BACKGROUND: Physical exercise is an important tool for the improvement of endothelial function. OBJECTIVE: To assess the effects of acute dynamic resistance exercise on the endothelial function of spontaneously hypertensive rats (SHR). METHODS: Ten minutes after exercise, the aorta was removed to evaluate the expression of endothelial nitric oxide synthase (eNOS), phosphorylated endothelial nitric oxide synthase (p-eNOS1177) and inducible nitric oxide synthase (iNOS) and to generate concentration-response curves to acetylcholine (ACh) and to phenylephrine (PHE). The PHE protocol was also performed with damaged endothelium and before and after N(G)-nitro-L-arginine methyl ester (L-NAME) and indomethacin administration. The maximal response (E(max)) and the sensitivity (EC(50)) to these drugs were evaluated. RESULTS: ACh-induced relaxation increased in the aortic rings of exercised (Ex) rats (E(max)= -80 ± 4.6%, p < 0.05) when compared to those of controls (Ct) (E(max) = -50 ± 6.8%). The E(max) to PHE was decreased following exercise conditions (95 ± 7.9%, p < 0.05) when compared to control conditions (120 ± 4.2%).

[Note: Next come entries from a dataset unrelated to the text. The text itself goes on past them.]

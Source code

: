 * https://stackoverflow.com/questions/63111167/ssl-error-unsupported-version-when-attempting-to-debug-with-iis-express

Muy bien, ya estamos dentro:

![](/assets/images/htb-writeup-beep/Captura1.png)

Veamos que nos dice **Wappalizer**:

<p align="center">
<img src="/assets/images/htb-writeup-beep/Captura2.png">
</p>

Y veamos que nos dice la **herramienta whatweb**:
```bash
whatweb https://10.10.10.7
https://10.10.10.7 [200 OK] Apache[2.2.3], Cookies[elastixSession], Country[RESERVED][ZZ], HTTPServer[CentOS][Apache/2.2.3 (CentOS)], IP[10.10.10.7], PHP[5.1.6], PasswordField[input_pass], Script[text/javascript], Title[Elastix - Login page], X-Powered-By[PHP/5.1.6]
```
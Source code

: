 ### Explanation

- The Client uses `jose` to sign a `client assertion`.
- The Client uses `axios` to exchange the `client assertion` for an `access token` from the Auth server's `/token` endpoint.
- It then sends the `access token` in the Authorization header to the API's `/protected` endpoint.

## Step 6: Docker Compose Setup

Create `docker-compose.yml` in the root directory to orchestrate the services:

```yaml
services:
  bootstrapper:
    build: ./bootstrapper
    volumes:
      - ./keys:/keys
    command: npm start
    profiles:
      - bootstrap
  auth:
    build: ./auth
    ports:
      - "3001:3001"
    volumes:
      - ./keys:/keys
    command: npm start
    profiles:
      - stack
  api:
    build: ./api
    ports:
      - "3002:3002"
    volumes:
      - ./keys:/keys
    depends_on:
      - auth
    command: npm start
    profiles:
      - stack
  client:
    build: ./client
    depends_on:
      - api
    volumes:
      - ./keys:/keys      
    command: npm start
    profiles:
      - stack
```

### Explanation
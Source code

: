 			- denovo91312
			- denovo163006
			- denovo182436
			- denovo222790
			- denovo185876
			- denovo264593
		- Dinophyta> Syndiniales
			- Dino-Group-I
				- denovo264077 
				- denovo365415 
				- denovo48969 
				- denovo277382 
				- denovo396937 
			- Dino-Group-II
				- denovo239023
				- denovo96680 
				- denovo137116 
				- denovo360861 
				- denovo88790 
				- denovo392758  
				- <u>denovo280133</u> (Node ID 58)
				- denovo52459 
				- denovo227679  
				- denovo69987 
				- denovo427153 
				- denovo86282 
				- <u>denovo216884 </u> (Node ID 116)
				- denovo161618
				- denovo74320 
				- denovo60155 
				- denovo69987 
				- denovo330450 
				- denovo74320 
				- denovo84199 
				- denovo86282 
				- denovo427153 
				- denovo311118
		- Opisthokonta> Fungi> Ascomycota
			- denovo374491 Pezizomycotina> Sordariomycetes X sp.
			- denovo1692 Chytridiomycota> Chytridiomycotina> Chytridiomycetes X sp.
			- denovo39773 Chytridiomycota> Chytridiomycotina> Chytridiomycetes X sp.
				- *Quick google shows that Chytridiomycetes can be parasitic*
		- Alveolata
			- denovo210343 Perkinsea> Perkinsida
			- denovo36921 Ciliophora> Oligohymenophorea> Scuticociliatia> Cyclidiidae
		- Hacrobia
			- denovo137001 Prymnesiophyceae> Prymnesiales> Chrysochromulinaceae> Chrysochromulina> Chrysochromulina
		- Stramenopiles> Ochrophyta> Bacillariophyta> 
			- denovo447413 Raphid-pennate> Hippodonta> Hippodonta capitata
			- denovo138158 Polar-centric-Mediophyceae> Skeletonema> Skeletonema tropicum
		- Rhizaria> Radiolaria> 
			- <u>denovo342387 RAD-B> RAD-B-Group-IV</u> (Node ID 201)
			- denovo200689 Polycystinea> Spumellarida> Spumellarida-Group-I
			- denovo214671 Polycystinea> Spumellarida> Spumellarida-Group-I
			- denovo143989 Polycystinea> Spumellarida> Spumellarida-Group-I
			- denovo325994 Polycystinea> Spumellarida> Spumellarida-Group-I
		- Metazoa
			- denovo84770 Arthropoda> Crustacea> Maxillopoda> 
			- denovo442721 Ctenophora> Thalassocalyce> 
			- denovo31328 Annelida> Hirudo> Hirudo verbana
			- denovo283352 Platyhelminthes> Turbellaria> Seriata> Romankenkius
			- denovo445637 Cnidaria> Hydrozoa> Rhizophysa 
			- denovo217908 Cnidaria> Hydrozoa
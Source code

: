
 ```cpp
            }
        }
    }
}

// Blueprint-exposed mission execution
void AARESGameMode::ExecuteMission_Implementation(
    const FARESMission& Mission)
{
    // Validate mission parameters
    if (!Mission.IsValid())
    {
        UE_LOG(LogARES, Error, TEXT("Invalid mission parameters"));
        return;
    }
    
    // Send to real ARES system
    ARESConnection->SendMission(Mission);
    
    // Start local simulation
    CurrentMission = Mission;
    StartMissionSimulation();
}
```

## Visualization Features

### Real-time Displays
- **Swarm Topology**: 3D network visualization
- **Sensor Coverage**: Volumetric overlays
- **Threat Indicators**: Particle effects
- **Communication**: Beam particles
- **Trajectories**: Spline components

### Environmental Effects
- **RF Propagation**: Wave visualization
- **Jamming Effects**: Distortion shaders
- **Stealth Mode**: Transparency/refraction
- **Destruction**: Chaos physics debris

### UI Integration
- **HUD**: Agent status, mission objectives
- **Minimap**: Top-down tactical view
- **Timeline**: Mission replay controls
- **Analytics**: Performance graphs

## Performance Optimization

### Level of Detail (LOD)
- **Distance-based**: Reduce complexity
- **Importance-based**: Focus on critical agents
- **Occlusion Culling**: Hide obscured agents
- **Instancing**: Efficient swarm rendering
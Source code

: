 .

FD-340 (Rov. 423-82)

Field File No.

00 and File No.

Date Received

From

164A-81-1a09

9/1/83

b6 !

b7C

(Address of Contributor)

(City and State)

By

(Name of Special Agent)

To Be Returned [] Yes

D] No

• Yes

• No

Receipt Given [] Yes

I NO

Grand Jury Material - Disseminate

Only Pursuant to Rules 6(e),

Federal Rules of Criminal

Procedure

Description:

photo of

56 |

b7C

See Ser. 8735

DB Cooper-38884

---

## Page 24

This response was abolished after L-NAME administration or endothelial damage. In the presence of indomethacin, the aortic rings' reactivity to PHE was decreased in both groups (EC(50)= Ex -5.9 ± 0.14 vs. Ct -6.6 ± 0.33 log µM, p < 0.05 / E(max) = Ex 9.5 ± 2.9 vs. Ct 17 ± 6.2%, p < 0.05). Exercise did not alter the expression of eNOS and iNOS, but increased the level of p-eNOS. CONCLUSION: A single resistance exercise session improves endothelial function in hypertensive rats. This response seems to be mediated by increased NO production through eNOS activation.